I suspect mostly it would chastise me for being such a wimpy computer operator. I can just hear its metallic little voice, “Don’t you know there’s a faster way to search on Google? Oh — you really don’t know.” It sounds remarkably like my children, come to think of it.

It must drive computers crazy when unknowledgeable people like me operate them. My computer and I have a strained relationship that I characterize as being on a “need to know” basis. I know what I need to know in order to do what I want to do, and that’s all. I have never been fascinated by the endless possibilities the computer offers me. My kids delight in figuring out new things, like how to turn the image on the screen sideways. I take pride in my computer prowess if I can I figure out all by myself how to type the French accent over the “e” in words like “fiancé.” I can see my computer rolling its little LED eyes at me, muttering “moron” whenever I sit down to type.

So who’s smarter, me or my computer? Disregarding the inevitable snide comments, I maintain that we as humans are in fact smarter than our computers. I cringe every time someone tells me, “The computer won’t let me do that.” Come on folks, who’s the boss here? Never forget, we have final control over our computers — the human finger presses the on/off button.

Of course, there is the rare instance where the machine can take the upper hand. I’ll never forget the Case of the Possessed TV.

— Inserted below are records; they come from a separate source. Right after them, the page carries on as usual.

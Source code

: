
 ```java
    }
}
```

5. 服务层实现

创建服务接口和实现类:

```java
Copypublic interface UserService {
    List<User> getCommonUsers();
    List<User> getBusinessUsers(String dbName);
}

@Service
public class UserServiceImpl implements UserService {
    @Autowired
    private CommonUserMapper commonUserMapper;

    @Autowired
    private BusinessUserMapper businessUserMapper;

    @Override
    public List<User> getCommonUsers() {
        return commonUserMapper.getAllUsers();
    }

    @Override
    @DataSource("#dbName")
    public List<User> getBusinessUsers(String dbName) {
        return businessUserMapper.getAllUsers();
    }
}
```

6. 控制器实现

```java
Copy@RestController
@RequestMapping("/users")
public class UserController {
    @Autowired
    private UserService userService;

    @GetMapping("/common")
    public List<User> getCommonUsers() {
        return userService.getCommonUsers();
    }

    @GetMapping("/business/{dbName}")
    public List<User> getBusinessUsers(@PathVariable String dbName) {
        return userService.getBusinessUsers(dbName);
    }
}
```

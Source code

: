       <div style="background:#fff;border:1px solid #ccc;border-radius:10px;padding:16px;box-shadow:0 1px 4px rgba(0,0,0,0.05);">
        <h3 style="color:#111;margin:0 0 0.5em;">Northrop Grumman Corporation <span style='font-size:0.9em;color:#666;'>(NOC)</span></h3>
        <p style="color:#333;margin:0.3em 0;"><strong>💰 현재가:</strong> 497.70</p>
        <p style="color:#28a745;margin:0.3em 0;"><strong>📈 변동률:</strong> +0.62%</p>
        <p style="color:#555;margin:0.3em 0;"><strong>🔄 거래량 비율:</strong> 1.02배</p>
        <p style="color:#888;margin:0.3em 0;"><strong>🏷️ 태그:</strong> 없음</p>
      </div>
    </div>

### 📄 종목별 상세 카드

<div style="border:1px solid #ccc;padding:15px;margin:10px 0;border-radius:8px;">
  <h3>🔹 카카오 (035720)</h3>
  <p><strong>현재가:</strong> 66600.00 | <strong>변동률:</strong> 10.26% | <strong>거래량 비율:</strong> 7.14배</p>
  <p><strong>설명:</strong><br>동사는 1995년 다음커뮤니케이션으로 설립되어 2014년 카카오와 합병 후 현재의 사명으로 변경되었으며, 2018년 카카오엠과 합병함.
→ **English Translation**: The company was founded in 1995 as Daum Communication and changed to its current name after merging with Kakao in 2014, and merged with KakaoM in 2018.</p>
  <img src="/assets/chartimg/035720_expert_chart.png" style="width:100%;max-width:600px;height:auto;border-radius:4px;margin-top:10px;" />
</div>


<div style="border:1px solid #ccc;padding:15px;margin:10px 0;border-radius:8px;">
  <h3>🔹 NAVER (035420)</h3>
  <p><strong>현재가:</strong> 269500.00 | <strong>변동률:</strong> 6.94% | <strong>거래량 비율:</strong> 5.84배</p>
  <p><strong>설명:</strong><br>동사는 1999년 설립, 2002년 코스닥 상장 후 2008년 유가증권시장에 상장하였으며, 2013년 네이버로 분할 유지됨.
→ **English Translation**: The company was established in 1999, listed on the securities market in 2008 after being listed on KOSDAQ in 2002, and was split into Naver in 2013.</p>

Years ago, my husband and I owned a TV that turned on by itself. Somehow its vacuum-tubed mind figured out how to circumvent the human control over the on/off button, and it would turn itself on and off at will. It also changed channels by itself, making it very difficult to watch any particular show on TV. We couldn’t come home, relax and watch a little television. Instead, we had to sit at attention, remote gripped tightly in one hand, ready to frantically push the flashback button to get the show back. This invariably happened during a deathbed confession or the detective’s explanation of how he solved the mystery.

It didn’t matter where we put the TV in the room; it cheerfully activated itself in every apartment we lived in. The TV was possessed. Once we came back from a weekend vacation to find our apartment illuminated by the eerie blue glow of a TV we had turned off before leaving. The worst was when it would wake us up in the middle of the night. “Honey, what’s that noise? Is it a burglar? Oh my God, it’s the TV!” We finally took to unplugging it at bedtime, which became part of the routine: brush your teeth, lock the doors, unplug the TV. If that TV could talk, I’ll bet its favorite word would be, “gotcha!”

At the end of the day, it’s a good thing our TVs and computers don’t talk. I can only imagine the conversations we would have to endure. The TV would fuss about how the computer’s on all the time, and why don’t we spend more time watching TV. I can hear its voice, speaking in a sophisticated English accent from soaking up all the Jeeves and Wooster videos we watch. The computer would argue that it’s the more important one because it delivers the World Wide Web into our home. “I’m an instant research library, postal service, shopping mall and entertainment system rolled into one,” the computer would brag. “But I have a bigger screen!” the TV would screech, and the cyber rivalry would continue. It would be like having a couple more kids in the house. But kids don’t come with an on/off button.